Work instructions: Please retype only the lines below that run from the one containing "- Complete the" through the last line, both included, without altering a word.

Data extract:
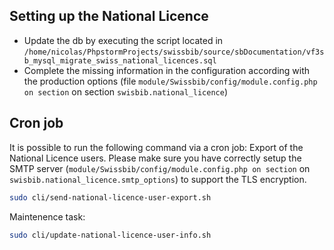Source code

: ## Setting up the National Licence
- Update the db by executing the script located in `/home/nicolas/PhpstormProjects/swissbib/source/sbDocumentation/vf3sb_mysql_migrate_swiss_national_licences.sql`
- Complete the missing information in the configuration according with the production options
(file `module/Swissbib/config/module.config.php on section` on  section `swisbib.national_licence`)


## Cron job

It is possible to run the following command via a cron job:
Export of the National Licence users. Please make sure you have correctly setup the SMTP server
(`module/Swissbib/config/module.config.php on section` on `swisbib.national_licence.smtp_options`) to support the TLS encryption.
```bash
sudo cli/send-national-licence-user-export.sh 
```

Maintenence task:
```bash
sudo cli/update-national-licence-user-info.sh
```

Completed task:
- Complete the missing information in the configuration according with the production options
(file `module/Swissbib/config/module.config.php on section` on  section `swisbib.national_licence`)


## Cron job

It is possible to run the following command via a cron job:
Export of the National Licence users. Please make sure you have correctly setup the SMTP server
(`module/Swissbib/config/module.config.php on section` on `swisbib.national_licence.smtp_options`) to support the TLS encryption.
```bash
sudo cli/send-national-licence-user-export.sh 
```

Maintenence task:
```bash
sudo cli/update-national-licence-user-info.sh
```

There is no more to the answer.